Data shown:
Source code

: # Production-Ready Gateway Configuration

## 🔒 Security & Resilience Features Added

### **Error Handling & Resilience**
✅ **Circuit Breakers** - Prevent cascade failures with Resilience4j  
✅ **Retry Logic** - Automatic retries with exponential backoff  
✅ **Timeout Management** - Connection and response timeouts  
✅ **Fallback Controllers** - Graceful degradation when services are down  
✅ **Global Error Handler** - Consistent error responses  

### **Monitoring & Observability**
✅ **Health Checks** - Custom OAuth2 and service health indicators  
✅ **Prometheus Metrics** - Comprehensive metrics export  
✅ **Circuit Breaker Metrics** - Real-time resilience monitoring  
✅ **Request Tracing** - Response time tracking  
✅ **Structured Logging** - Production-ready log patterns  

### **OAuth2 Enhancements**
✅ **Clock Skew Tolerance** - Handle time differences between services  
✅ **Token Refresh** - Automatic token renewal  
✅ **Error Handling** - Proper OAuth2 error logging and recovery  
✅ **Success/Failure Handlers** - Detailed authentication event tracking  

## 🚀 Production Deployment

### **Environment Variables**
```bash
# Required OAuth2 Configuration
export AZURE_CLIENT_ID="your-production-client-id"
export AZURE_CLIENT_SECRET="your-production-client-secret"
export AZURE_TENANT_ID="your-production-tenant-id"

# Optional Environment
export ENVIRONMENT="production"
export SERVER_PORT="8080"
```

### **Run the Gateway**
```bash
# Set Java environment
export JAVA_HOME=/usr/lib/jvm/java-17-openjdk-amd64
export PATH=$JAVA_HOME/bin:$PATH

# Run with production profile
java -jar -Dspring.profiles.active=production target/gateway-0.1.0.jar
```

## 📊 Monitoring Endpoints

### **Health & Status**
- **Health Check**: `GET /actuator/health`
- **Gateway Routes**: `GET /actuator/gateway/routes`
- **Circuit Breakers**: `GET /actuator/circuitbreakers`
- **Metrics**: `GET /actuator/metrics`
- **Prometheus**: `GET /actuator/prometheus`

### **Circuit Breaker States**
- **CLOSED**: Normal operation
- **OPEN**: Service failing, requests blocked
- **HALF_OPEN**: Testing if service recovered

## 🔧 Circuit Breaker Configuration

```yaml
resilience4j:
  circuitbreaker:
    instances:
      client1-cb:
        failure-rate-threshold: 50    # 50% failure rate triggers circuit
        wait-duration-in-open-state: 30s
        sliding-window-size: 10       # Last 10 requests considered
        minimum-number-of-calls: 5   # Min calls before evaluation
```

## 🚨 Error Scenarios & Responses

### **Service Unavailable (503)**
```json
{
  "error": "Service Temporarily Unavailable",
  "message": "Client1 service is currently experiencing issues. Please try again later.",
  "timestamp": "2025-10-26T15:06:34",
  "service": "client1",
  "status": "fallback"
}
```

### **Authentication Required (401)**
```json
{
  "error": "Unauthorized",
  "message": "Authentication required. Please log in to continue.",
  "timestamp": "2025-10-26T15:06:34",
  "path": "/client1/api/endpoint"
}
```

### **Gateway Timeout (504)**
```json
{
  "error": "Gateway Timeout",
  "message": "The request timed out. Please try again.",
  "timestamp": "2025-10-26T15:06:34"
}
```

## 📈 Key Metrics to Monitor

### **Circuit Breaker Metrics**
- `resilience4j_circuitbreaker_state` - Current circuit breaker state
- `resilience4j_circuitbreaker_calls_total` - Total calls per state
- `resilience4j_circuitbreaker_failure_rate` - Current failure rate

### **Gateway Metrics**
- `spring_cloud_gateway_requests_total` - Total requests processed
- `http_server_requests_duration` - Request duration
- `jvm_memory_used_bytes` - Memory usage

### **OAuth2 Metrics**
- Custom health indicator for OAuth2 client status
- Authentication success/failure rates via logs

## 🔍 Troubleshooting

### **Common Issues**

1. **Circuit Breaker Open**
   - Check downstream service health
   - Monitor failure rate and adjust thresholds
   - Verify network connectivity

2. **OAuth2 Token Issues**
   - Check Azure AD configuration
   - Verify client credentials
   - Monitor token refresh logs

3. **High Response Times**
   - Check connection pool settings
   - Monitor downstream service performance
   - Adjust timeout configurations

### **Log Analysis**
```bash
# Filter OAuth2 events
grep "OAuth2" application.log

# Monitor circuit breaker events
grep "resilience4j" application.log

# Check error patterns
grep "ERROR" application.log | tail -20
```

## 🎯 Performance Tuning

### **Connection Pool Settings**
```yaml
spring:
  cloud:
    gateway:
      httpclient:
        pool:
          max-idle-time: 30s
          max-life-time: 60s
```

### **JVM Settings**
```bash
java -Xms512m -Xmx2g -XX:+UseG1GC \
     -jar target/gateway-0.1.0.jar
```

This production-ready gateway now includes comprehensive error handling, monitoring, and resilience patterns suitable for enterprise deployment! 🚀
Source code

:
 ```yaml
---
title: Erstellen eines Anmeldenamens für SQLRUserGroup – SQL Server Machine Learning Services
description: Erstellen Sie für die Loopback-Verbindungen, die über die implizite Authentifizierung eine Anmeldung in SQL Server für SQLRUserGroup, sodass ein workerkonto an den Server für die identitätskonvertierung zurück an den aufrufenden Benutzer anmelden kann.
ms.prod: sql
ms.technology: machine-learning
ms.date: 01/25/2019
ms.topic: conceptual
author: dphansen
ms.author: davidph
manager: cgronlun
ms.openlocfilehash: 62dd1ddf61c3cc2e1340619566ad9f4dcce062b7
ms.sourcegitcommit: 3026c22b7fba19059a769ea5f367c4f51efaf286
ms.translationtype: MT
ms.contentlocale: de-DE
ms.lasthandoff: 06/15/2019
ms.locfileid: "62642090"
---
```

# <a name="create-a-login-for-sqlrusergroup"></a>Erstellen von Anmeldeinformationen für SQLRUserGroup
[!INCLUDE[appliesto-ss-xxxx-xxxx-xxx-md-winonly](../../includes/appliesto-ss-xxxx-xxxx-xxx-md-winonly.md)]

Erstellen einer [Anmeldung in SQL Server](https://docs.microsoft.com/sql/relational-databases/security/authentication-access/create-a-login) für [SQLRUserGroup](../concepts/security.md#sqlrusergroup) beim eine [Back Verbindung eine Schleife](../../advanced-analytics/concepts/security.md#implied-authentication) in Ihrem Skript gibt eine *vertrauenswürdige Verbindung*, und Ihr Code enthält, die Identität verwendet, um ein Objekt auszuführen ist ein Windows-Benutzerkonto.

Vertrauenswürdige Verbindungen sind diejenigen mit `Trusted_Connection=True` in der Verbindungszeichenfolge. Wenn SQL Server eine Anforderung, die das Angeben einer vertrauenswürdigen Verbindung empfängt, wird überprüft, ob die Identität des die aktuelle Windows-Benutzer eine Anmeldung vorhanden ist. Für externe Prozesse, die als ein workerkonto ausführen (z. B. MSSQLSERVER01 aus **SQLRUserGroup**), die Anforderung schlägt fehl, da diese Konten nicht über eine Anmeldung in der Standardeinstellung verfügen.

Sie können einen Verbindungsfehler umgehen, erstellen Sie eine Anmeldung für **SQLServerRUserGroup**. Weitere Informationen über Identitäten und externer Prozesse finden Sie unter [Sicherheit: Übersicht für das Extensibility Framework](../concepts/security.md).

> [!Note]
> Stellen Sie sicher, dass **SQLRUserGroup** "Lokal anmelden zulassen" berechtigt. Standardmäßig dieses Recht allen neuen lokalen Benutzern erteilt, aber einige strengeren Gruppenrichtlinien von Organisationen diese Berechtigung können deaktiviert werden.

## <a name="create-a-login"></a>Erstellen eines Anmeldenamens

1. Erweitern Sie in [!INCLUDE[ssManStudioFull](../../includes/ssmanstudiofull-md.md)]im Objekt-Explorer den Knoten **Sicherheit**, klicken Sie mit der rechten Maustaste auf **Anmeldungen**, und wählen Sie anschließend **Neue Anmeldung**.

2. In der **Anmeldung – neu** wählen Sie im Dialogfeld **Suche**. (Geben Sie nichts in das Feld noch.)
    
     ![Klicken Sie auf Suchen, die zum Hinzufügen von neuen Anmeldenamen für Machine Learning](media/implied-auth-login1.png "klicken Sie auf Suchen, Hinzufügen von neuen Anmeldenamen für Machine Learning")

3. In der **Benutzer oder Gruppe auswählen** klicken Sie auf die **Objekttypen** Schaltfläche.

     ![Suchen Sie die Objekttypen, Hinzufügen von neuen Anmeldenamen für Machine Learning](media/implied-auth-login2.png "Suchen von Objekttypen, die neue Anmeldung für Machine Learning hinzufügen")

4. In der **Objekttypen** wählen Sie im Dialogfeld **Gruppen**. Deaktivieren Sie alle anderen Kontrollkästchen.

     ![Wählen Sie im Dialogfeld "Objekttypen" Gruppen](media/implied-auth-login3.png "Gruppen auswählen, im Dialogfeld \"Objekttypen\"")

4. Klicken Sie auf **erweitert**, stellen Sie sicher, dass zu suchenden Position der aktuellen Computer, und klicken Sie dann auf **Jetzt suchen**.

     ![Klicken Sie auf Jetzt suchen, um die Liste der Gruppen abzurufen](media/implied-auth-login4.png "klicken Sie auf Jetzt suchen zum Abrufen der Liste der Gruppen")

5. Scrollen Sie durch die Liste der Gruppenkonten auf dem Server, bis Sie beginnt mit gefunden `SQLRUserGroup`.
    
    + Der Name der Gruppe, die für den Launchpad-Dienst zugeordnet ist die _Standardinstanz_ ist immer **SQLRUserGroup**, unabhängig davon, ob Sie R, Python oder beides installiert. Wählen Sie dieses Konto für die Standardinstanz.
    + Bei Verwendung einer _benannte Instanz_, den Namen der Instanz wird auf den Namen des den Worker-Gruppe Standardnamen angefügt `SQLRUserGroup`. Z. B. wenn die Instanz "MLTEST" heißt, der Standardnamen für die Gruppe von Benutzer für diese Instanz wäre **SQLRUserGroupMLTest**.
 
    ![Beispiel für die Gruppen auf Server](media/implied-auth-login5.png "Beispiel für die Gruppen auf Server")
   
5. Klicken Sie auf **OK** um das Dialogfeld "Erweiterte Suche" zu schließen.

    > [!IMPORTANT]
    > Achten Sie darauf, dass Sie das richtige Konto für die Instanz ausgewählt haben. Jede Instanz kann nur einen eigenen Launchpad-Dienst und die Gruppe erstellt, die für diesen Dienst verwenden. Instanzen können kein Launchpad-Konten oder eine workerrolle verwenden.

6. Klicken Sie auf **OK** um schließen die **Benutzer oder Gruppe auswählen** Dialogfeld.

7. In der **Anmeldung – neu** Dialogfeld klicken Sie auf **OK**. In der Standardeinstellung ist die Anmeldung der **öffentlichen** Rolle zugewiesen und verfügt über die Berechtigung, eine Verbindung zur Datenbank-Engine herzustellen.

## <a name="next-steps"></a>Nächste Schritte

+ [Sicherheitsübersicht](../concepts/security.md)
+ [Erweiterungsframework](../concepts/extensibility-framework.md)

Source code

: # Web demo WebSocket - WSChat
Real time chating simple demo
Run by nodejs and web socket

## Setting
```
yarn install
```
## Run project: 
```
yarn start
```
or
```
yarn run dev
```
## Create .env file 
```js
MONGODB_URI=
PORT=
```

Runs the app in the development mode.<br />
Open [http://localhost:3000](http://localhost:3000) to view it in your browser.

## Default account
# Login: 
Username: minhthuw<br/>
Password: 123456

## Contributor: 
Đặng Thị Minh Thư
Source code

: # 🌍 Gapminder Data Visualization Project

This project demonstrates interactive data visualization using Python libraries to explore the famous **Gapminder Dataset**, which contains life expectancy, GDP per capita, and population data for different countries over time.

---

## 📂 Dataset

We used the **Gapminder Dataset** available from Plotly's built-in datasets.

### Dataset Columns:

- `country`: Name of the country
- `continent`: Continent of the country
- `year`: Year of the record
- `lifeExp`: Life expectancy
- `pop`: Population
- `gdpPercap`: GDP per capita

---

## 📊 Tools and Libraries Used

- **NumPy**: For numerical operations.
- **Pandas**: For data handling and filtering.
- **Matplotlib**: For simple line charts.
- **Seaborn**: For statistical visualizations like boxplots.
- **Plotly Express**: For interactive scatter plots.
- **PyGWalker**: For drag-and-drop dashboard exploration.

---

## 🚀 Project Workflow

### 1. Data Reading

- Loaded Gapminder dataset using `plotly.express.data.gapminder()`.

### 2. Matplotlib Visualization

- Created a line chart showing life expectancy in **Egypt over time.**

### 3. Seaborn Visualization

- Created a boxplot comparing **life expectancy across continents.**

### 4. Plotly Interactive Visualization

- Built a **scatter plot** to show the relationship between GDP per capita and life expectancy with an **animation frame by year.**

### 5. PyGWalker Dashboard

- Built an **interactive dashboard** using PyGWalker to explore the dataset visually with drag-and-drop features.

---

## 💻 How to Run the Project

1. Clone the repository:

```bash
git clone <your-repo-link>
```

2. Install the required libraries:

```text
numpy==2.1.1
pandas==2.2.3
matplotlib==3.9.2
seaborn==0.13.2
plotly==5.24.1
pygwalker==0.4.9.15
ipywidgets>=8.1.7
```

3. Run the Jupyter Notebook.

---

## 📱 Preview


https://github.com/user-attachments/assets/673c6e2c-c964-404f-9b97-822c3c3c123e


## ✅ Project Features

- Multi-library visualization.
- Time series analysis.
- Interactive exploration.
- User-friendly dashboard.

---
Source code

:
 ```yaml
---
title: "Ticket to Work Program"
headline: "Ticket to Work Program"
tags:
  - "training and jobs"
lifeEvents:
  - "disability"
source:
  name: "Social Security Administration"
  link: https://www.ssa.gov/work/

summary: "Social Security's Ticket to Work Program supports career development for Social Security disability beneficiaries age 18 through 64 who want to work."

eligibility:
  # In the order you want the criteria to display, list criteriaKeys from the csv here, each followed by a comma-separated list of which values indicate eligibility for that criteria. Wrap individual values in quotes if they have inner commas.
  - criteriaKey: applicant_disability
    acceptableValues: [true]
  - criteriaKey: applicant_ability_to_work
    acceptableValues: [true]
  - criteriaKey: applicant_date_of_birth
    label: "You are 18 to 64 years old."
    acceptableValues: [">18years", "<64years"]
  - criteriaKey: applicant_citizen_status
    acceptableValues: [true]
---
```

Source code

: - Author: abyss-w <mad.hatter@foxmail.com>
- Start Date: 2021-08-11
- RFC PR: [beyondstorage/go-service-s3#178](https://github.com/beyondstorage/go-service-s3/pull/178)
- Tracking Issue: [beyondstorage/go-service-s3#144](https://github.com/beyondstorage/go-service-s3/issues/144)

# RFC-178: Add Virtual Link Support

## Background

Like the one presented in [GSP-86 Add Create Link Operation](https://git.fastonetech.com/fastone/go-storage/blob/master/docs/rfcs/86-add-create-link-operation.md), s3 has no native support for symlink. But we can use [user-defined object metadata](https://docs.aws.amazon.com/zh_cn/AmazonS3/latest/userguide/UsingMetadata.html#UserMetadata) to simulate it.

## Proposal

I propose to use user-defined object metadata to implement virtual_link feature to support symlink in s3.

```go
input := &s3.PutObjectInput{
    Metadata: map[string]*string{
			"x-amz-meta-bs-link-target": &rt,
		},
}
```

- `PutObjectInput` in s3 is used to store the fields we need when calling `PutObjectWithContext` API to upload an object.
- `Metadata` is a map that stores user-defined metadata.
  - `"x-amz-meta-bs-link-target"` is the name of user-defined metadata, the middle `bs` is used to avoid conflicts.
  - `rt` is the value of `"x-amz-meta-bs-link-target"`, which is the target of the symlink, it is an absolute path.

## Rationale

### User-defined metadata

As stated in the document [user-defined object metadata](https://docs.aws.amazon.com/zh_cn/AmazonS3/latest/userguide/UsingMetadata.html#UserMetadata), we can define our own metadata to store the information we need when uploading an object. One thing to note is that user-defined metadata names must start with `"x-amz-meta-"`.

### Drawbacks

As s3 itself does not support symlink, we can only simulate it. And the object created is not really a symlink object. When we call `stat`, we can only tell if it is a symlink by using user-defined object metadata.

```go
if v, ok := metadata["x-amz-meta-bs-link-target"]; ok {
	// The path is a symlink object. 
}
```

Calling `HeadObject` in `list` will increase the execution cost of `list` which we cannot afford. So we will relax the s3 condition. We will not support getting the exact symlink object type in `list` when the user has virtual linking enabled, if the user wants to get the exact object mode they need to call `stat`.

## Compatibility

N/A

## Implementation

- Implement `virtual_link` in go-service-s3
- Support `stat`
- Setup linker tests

Task directions:
Within the listing above, locate the line containing "auf Suchen, die" and the line containing "6. Klicken Sie". Reproduce those two lines and all lines between them exactly, with nothing added.

Output for this task:
     ![Klicken Sie auf Suchen, die zum Hinzufügen von neuen Anmeldenamen für Machine Learning](media/implied-auth-login1.png "klicken Sie auf Suchen, Hinzufügen von neuen Anmeldenamen für Machine Learning")

3. In der **Benutzer oder Gruppe auswählen** klicken Sie auf die **Objekttypen** Schaltfläche.

     ![Suchen Sie die Objekttypen, Hinzufügen von neuen Anmeldenamen für Machine Learning](media/implied-auth-login2.png "Suchen von Objekttypen, die neue Anmeldung für Machine Learning hinzufügen")

4. In der **Objekttypen** wählen Sie im Dialogfeld **Gruppen**. Deaktivieren Sie alle anderen Kontrollkästchen.

     ![Wählen Sie im Dialogfeld "Objekttypen" Gruppen](media/implied-auth-login3.png "Gruppen auswählen, im Dialogfeld \"Objekttypen\"")

4. Klicken Sie auf **erweitert**, stellen Sie sicher, dass zu suchenden Position der aktuellen Computer, und klicken Sie dann auf **Jetzt suchen**.

     ![Klicken Sie auf Jetzt suchen, um die Liste der Gruppen abzurufen](media/implied-auth-login4.png "klicken Sie auf Jetzt suchen zum Abrufen der Liste der Gruppen")

5. Scrollen Sie durch die Liste der Gruppenkonten auf dem Server, bis Sie beginnt mit gefunden `SQLRUserGroup`.
    
    + Der Name der Gruppe, die für den Launchpad-Dienst zugeordnet ist die _Standardinstanz_ ist immer **SQLRUserGroup**, unabhängig davon, ob Sie R, Python oder beides installiert. Wählen Sie dieses Konto für die Standardinstanz.
    + Bei Verwendung einer _benannte Instanz_, den Namen der Instanz wird auf den Namen des den Worker-Gruppe Standardnamen angefügt `SQLRUserGroup`. Z. B. wenn die Instanz "MLTEST" heißt, der Standardnamen für die Gruppe von Benutzer für diese Instanz wäre **SQLRUserGroupMLTest**.
 
    ![Beispiel für die Gruppen auf Server](media/implied-auth-login5.png "Beispiel für die Gruppen auf Server")
   
5. Klicken Sie auf **OK** um das Dialogfeld "Erweiterte Suche" zu schließen.

    > [!IMPORTANT]
    > Achten Sie darauf, dass Sie das richtige Konto für die Instanz ausgewählt haben. Jede Instanz kann nur einen eigenen Launchpad-Dienst und die Gruppe erstellt, die für diesen Dienst verwenden. Instanzen können kein Launchpad-Konten oder eine workerrolle verwenden.

6. Klicken Sie auf **OK** um schließen die **Benutzer oder Gruppe auswählen** Dialogfeld.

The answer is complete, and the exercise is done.